The purpose of the article is to improve the efficiency of information security systems in conditions of high uncertainty of source data. Method: modeling of information security systems using fuzzy set theory, possibility theory, and theoretical computer science. The result: it is shown that the existing models and methods of designing information security systems do not fully reflect the specifics of information security systems as complex organizational and technical systems. The behavior of such systems reflects the dynamics of weakly structured processes characterized by a high degree of uncertainty due to unsteadiness, inaccuracy and insufficiency of observations, indistinctness and instability of trends. While the statistical (probabilistic) approach has obvious advantages and is widely recognized, its application is limited in the process of creating information security systems for such systems. The relevance of the scientific task of developing a methodology for designing information security systems in virtual environments and cloud platforms under conditions of high uncertainty is justified. The proposed theoretical justification is abstracted from specific types of cloud services and their placement models.
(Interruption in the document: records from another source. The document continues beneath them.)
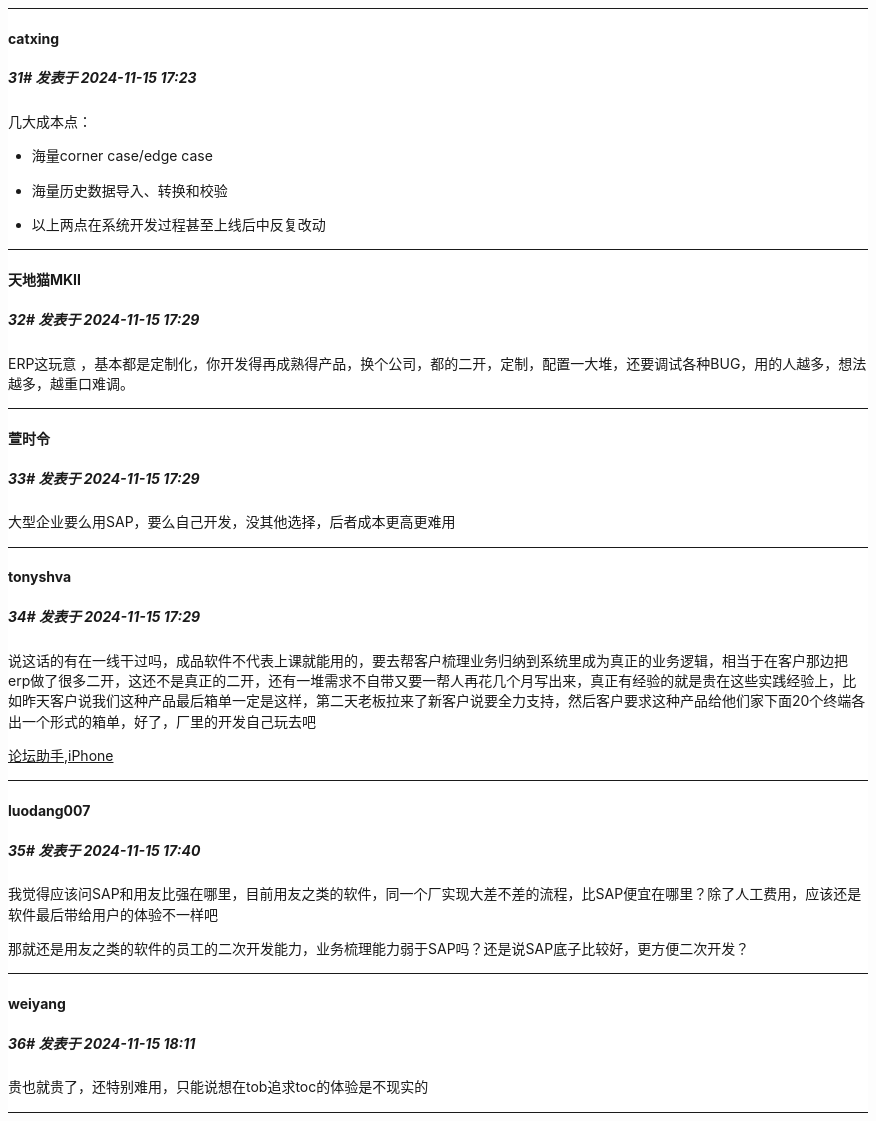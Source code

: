 *****

####  catxing  
##### 31#       发表于 2024-11-15 17:23

几大成本点：

- 海量corner case/edge case

- 海量历史数据导入、转换和校验

- 以上两点在系统开发过程甚至上线后中反复改动

*****

####  天地猫MKII  
##### 32#       发表于 2024-11-15 17:29

ERP这玩意 ，基本都是定制化，你开发得再成熟得产品，换个公司，都的二开，定制，配置一大堆，还要调试各种BUG，用的人越多，想法越多，越重口难调。

*****

####  萱时令  
##### 33#       发表于 2024-11-15 17:29

大型企业要么用SAP，要么自己开发，没其他选择，后者成本更高更难用

*****

####  tonyshva  
##### 34#       发表于 2024-11-15 17:29

说这话的有在一线干过吗，成品软件不代表上课就能用的，要去帮客户梳理业务归纳到系统里成为真正的业务逻辑，相当于在客户那边把erp做了很多二开，这还不是真正的二开，还有一堆需求不自带又要一帮人再花几个月写出来，真正有经验的就是贵在这些实践经验上，比如昨天客户说我们这种产品最后箱单一定是这样，第二天老板拉来了新客户说要全力支持，然后客户要求这种产品给他们家下面20个终端各出一个形式的箱单，好了，厂里的开发自己玩去吧

[论坛助手,iPhone](https://bbs.saraba1st.com/2b/forum.php?mod=viewthread&amp;tid=2029836)

*****

####  luodang007  
##### 35#       发表于 2024-11-15 17:40

我觉得应该问SAP和用友比强在哪里，目前用友之类的软件，同一个厂实现大差不差的流程，比SAP便宜在哪里？除了人工费用，应该还是软件最后带给用户的体验不一样吧

那就还是用友之类的软件的员工的二次开发能力，业务梳理能力弱于SAP吗？还是说SAP底子比较好，更方便二次开发？

*****

####  weiyang  
##### 36#       发表于 2024-11-15 18:11

贵也就贵了，还特别难用，只能说想在tob追求toc的体验是不现实的

*****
The model of the security system is studied, which is represented by a hierarchy of security levels compared to the architecture of an information system that implements cloud services: a composition of hierarchically interconnected levels of virtual devices for processing, storing and/or transmitting data, hardware and/or software necessary for their operation. Using the main provisions of theoretical computer science, it is shown that the parameters for evaluating the effectiveness of security mechanisms are also applicable as parameters for evaluating neutralizable threats to information security. Theoretical substantiation of methods of designing of systems of information protection in virtualized environments and cloud platforms made it possible to offer calculation procedure of the semantic threshold preferences when choosing protection mechanisms, defined in neutralizing “a threat Model and a potential intruder information security” threats, to develop and apply in the process of designing public information systems the method of choice preferred defense mechanisms, neutralizing security threats information on security levels in the overall architecture of such systems.